Material for this task:
---+---

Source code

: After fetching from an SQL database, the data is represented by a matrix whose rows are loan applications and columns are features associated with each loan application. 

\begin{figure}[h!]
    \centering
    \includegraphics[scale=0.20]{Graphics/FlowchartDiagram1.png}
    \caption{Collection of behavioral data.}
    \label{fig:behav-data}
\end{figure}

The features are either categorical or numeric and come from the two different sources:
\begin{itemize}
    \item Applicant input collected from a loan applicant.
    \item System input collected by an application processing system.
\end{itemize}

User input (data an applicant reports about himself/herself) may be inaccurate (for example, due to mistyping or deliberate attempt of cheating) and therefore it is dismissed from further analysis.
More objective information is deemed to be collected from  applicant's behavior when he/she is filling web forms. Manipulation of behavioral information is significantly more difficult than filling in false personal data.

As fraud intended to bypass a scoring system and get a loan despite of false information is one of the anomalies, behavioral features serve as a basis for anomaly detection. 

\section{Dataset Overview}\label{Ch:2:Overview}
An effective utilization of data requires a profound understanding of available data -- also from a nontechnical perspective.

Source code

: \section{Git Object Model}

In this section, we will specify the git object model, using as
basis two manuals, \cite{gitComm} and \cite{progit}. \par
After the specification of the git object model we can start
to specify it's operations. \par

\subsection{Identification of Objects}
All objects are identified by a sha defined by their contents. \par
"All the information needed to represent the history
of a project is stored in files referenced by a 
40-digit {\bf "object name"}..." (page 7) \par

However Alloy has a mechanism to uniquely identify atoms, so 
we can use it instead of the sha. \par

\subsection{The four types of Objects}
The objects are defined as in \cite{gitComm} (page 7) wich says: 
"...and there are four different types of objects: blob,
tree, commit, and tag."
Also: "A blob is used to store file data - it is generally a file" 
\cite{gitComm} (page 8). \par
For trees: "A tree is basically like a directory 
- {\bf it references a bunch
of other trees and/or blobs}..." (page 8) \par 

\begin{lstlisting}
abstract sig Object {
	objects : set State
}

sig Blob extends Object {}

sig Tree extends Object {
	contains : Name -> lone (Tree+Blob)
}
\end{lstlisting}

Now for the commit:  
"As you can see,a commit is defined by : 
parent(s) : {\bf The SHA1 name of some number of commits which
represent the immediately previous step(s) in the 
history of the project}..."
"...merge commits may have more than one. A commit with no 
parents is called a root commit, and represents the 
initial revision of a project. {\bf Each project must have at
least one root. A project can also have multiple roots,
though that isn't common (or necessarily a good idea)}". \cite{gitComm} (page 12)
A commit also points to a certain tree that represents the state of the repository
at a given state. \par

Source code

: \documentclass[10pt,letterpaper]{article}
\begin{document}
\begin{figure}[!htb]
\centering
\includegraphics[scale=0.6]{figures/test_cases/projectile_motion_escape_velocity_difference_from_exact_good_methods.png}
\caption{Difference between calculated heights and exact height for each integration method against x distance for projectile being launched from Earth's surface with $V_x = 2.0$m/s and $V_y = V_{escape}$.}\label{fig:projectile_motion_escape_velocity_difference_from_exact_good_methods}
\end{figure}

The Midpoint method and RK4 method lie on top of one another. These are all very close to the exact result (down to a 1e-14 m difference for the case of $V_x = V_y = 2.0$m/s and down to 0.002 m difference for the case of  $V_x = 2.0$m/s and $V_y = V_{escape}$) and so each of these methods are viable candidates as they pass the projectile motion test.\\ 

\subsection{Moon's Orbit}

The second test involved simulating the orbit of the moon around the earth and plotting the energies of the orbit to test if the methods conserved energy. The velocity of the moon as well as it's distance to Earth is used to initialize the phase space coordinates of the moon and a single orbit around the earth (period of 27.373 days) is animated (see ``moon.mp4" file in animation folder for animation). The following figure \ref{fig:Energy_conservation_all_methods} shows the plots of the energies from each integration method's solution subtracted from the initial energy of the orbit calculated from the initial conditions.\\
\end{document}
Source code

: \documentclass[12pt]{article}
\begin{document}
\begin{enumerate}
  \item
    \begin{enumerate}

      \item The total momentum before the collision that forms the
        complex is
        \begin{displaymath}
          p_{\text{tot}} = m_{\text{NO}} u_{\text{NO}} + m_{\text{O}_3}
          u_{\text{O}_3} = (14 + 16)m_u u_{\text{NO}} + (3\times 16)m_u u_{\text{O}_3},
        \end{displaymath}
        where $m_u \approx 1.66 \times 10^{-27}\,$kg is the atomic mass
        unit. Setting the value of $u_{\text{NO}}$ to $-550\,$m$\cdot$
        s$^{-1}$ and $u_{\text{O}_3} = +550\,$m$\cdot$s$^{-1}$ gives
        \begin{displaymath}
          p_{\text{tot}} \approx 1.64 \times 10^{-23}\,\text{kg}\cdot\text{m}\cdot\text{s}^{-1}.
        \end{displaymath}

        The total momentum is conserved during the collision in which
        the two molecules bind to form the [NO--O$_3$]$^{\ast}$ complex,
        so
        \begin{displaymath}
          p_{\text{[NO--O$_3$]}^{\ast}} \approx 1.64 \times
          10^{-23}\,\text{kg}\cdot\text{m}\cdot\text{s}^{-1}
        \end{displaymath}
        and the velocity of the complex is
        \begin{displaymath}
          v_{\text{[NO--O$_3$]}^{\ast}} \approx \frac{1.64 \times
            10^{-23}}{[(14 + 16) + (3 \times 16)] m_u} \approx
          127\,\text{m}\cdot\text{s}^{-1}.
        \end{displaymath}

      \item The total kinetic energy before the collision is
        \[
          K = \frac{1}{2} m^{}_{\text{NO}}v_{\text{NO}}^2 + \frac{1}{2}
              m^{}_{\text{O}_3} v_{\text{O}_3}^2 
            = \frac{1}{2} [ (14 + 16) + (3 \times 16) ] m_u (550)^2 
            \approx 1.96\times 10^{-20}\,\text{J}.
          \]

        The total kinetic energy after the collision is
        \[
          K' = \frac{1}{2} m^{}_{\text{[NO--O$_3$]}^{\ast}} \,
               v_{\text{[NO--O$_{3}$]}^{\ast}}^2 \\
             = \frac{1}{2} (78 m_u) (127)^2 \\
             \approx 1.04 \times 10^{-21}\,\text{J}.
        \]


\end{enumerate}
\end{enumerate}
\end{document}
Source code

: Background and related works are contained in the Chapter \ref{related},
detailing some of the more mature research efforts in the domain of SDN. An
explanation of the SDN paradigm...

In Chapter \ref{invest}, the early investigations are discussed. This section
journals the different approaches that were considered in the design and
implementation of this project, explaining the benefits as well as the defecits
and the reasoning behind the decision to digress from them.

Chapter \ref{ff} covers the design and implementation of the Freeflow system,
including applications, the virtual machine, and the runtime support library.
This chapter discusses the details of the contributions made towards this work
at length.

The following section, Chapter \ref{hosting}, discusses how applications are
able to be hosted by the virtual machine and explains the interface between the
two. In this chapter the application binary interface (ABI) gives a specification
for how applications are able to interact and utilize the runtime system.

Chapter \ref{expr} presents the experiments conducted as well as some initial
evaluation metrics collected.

---+---

Action item: Scan the material above for "between". Copy every line where it appears.

Solution to the problem:
\caption{Difference between calculated heights and exact height for each integration method against x distance for projectile being launched from Earth's surface with $V_x = 2.0$m/s and $V_y = V_{escape}$.}\label{fig:projectile_motion_escape_velocity_difference_from_exact_good_methods}
able to be hosted by the virtual machine and explains the interface between the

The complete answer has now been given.